** Problem **
Gather all lines in the entries that include the word "Diamond".

** Records from a collection **
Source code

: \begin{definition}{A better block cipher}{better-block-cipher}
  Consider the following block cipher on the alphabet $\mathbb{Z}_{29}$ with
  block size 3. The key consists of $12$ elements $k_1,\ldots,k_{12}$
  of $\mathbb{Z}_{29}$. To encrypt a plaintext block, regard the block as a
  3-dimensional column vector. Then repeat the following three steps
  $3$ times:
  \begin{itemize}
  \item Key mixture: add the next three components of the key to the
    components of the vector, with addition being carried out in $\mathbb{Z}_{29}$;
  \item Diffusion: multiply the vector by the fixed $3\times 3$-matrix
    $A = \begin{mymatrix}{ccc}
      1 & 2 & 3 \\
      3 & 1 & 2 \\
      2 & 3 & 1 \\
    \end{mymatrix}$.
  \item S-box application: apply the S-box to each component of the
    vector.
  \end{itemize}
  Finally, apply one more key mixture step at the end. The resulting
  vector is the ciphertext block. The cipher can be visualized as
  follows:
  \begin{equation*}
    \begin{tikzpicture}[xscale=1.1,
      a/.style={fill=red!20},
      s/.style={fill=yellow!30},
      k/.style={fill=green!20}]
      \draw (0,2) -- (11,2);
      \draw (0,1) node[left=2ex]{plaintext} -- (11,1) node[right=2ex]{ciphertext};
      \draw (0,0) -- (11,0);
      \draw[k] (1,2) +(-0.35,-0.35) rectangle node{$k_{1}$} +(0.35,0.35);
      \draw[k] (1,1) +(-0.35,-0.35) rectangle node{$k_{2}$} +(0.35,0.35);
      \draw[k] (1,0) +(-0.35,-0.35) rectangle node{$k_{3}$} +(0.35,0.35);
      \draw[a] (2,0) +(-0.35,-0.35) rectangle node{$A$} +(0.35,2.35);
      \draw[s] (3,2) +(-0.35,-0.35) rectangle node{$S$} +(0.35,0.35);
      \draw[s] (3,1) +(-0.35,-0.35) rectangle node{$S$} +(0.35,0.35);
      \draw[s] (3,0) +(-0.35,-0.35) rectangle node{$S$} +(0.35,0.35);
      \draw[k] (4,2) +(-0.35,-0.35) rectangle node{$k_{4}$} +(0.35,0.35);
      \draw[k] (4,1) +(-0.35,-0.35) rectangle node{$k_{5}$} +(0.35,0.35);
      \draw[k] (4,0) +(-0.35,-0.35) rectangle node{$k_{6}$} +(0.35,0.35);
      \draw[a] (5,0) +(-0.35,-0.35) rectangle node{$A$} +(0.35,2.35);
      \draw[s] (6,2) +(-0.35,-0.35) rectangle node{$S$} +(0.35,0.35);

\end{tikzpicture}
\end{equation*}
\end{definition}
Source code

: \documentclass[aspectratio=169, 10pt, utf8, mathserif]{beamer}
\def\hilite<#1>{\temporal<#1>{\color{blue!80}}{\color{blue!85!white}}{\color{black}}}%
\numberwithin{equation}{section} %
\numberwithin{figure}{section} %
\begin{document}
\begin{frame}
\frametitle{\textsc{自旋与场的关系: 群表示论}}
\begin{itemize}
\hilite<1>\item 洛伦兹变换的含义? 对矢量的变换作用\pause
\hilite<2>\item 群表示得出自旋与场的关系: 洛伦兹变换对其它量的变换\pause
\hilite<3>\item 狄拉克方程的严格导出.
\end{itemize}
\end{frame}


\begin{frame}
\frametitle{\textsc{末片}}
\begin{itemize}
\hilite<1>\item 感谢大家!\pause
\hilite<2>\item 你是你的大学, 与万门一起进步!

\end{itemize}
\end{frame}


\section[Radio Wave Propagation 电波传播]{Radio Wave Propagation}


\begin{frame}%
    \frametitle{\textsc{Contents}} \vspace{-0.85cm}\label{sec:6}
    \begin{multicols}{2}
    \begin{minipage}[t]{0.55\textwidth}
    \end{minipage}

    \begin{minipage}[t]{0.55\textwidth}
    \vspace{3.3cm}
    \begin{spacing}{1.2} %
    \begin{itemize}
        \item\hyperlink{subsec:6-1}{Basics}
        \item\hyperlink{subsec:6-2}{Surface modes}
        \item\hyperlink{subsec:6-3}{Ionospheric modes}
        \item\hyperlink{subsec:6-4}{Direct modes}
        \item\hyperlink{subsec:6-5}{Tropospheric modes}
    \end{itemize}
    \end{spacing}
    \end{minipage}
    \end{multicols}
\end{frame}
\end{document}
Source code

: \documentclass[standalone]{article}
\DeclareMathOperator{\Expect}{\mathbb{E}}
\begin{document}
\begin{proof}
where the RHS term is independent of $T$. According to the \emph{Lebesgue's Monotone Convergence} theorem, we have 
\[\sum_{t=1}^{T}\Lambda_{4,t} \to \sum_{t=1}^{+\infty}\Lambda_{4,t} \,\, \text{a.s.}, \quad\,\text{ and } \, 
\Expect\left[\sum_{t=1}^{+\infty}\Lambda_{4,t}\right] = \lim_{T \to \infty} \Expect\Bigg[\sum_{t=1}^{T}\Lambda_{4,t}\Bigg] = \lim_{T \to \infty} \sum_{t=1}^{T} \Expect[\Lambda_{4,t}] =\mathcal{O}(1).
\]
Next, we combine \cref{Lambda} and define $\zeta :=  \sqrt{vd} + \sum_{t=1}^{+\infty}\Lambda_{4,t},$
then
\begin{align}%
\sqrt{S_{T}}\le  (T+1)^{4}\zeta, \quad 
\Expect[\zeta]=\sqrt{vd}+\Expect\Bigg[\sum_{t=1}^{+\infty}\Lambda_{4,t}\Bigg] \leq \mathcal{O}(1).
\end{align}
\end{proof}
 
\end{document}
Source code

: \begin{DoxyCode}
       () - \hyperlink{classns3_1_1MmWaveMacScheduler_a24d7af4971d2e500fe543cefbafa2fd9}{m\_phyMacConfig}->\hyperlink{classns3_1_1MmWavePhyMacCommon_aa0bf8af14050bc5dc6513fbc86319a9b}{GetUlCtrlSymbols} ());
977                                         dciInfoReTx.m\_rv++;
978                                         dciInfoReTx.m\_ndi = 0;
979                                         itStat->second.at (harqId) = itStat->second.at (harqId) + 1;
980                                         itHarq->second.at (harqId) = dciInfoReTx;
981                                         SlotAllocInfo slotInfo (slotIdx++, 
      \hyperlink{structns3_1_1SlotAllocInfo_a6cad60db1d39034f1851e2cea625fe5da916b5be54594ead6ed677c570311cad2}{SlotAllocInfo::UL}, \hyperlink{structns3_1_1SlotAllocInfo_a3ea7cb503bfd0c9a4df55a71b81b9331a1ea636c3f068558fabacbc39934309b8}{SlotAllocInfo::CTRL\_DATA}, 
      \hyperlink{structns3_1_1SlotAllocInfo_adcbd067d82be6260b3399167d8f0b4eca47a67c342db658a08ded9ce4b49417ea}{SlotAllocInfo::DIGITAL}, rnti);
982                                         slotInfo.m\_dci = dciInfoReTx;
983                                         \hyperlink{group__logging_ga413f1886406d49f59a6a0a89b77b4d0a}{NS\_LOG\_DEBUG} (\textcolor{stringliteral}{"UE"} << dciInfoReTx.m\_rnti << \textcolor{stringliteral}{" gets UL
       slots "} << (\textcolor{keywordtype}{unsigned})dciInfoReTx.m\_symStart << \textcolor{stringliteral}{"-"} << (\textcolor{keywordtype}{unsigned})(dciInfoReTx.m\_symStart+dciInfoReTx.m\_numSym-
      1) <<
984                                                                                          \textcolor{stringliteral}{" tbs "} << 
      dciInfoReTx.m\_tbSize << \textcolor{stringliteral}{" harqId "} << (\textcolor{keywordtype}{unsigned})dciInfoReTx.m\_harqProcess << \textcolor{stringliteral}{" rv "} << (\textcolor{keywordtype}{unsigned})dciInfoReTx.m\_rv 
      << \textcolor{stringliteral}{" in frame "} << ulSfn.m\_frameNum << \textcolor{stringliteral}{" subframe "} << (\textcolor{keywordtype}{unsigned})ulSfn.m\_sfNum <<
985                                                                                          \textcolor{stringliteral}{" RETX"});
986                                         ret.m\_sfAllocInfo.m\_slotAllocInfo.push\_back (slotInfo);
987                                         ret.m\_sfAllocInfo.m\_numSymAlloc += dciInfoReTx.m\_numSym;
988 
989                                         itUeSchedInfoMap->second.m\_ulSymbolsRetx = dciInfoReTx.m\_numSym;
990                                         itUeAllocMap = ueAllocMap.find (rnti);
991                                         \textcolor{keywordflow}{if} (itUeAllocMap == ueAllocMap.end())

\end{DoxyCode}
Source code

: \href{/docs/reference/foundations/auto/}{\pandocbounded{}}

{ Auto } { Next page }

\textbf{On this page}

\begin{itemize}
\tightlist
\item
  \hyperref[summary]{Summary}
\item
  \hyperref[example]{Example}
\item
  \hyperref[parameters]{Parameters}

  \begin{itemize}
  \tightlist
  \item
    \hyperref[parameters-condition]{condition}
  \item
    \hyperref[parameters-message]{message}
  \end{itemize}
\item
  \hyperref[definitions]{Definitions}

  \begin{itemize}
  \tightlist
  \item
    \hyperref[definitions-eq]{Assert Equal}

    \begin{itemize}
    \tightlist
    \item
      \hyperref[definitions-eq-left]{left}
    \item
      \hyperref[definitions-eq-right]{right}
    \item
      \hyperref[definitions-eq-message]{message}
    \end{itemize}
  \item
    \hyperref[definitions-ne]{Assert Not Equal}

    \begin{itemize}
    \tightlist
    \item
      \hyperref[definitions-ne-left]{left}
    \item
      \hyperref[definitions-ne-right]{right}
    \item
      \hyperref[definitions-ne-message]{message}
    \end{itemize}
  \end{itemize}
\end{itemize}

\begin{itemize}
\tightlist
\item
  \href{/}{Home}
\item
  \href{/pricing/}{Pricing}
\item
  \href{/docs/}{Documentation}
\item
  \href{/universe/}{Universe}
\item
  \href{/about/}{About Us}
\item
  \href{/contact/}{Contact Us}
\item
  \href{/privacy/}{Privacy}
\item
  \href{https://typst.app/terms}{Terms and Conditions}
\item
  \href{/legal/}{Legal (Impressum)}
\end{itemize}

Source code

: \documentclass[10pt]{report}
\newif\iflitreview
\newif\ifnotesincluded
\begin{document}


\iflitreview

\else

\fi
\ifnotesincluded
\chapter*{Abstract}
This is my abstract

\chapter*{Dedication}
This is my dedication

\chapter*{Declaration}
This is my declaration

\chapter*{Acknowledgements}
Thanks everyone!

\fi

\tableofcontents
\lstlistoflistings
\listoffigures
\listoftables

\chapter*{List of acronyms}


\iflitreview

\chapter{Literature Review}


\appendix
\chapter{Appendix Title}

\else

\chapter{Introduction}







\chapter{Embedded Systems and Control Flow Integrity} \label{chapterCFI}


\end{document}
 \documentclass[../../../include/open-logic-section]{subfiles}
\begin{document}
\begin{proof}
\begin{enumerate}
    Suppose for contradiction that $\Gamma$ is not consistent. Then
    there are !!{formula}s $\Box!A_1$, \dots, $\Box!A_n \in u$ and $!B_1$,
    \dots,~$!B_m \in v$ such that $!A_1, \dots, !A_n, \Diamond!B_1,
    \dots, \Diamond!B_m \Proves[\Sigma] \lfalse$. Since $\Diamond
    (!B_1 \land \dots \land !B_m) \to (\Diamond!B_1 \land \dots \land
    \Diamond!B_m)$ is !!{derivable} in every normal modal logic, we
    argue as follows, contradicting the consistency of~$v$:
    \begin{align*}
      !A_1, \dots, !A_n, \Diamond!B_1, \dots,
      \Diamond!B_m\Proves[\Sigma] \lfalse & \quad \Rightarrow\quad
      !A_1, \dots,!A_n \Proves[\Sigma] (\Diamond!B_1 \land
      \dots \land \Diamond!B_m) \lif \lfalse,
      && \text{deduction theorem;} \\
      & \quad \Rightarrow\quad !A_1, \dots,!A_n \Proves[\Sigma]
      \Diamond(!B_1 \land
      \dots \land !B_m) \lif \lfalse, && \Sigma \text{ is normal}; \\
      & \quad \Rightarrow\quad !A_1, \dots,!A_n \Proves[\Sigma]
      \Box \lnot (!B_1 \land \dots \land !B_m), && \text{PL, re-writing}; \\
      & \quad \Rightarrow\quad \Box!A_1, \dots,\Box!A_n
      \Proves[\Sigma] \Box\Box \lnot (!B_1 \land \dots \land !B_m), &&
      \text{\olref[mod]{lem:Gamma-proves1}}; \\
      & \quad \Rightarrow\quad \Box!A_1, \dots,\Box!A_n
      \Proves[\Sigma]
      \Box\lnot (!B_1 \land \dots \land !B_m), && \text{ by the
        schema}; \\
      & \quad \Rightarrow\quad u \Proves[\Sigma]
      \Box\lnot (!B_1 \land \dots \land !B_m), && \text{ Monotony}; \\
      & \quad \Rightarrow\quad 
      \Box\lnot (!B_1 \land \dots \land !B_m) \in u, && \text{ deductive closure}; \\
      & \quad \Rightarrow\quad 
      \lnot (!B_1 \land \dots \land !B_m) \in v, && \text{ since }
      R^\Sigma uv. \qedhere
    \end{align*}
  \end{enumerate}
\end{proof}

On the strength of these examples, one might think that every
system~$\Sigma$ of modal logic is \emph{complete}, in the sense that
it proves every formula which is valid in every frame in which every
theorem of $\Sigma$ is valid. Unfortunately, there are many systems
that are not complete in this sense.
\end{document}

** Task answer **
    \dots,~$!B_m \in v$ such that $!A_1, \dots, !A_n, \Diamond!B_1,
    \dots, \Diamond!B_m \Proves[\Sigma] \lfalse$. Since $\Diamond
    (!B_1 \land \dots \land !B_m) \to (\Diamond!B_1 \land \dots \land
    \Diamond!B_m)$ is !!{derivable} in every normal modal logic, we
      !A_1, \dots, !A_n, \Diamond!B_1, \dots,
      \Diamond!B_m\Proves[\Sigma] \lfalse & \quad \Rightarrow\quad
      !A_1, \dots,!A_n \Proves[\Sigma] (\Diamond!B_1 \land
      \dots \land \Diamond!B_m) \lif \lfalse,
      \Diamond(!B_1 \land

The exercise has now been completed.